Ataumbi's paintings are mixed-media abstracts which often are focused on the opposing beauty and irony of her environment. For example, on a study trip in 2000 to Indonesia, she worked on a series featuring a crumbling wall in Bali, rather than painting the lush surroundings of the island.[1][5] While she was in Bali, she studied casting techniques with Nyoman Partha to improve her fabrication skills.[12] Her sculptural choices also challenge viewer's perceptions that she must use traditional and accepted Native icons and motifs to be a Native artist. One such sculpture, a Lucite table featuring cast iron legs from a mold of Ataumbi's arms, challenges the notion of stereotyping the work of Native artist, while another, featuring 12" Pillsbury Doughboys explores the parallels between iconic objects and the objectifying depiction of Native people in popular culture. Another piece, more traditional, which she created for the Heard Museum is a buckskin-lined silver handbag, decorated with gold and diamond stars to represent the Kiowa Big Dipper legend.[5]

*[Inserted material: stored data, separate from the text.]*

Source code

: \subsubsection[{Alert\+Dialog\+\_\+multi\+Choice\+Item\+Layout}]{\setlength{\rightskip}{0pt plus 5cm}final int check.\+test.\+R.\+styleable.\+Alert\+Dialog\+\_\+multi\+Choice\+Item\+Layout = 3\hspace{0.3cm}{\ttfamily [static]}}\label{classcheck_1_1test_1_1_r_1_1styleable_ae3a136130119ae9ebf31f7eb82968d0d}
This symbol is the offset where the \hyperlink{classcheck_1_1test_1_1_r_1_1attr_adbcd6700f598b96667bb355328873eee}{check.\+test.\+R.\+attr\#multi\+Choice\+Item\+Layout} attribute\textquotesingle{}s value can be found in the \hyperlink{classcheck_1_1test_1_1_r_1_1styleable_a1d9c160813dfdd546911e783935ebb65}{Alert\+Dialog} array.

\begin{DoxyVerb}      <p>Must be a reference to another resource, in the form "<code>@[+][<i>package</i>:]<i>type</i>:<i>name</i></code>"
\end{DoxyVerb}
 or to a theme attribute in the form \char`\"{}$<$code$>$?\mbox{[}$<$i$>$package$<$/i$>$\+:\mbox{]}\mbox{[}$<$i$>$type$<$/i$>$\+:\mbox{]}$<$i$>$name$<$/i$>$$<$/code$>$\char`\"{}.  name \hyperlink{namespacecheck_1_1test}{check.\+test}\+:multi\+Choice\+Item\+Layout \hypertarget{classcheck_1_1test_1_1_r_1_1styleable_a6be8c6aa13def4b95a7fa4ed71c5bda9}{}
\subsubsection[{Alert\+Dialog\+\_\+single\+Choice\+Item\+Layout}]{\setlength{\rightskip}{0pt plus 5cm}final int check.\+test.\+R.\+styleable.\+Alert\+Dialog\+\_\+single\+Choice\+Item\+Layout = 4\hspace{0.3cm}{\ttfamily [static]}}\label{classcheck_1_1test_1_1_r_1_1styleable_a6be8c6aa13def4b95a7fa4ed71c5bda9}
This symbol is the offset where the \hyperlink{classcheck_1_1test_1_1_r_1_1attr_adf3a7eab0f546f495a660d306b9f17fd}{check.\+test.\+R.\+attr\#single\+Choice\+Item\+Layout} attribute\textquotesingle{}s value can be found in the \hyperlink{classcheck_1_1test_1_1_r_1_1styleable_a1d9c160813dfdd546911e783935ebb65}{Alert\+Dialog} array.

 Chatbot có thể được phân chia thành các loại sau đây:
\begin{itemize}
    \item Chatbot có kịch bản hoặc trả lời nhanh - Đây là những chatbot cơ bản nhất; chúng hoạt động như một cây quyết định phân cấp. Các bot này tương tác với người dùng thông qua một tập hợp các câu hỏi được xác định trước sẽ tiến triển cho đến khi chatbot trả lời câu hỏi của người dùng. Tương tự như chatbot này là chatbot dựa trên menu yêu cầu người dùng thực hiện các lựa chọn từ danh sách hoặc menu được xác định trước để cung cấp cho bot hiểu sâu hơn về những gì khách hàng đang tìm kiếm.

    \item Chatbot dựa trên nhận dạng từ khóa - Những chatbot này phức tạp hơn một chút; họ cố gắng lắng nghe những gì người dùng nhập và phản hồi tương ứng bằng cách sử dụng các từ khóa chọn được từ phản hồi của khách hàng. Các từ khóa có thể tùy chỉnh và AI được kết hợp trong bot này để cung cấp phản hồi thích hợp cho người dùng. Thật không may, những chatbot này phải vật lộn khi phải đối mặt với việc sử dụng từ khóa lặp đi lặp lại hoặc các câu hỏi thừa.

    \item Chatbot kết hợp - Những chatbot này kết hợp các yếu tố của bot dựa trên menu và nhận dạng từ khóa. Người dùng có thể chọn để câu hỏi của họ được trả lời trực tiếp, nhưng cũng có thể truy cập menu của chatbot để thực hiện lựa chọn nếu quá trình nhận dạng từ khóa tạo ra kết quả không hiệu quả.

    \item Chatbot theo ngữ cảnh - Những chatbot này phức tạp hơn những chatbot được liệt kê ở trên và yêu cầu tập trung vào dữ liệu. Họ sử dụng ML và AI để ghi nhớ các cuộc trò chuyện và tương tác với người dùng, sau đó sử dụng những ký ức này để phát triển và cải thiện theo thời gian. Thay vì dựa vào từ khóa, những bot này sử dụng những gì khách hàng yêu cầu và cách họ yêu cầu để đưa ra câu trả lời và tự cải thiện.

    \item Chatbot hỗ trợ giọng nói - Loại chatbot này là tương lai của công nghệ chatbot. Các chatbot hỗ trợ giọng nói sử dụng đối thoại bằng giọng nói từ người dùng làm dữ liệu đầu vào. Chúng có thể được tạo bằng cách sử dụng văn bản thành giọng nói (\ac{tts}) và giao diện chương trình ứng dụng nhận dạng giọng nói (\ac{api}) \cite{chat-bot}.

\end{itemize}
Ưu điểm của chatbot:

Ataumbi's jewelry work typically starts with a theme and then she creates a series of related pieces. For example, in her Insect Series, pieces focused on bees, beetles, damsel flies, water bugs, and yellow jackets.[13] She does not strictly produce pieces with native motifs, believing that contemporary native jewelry does not have to reflect stereotypical design.[11] Instead, her pieces often explore the connections and disconnections of value systems. In indigenous cultures, items of value included things like elk teeth, or feathers, whereas the broader culture focuses on metals and gems. Ataumbi utilizes materials from both cultural perspectives in her work.[14] Though gold is one of her favorite mediums, she also works with silver and platinum combining metals with gemstones, buffalo horn, buckskin[15] or porcupine quills.[10] Her approach is artistic; rather than meticulous attention to stone setting, she combines textures like rose-cut and brilliant-cut diamonds for their artistic effect.[15]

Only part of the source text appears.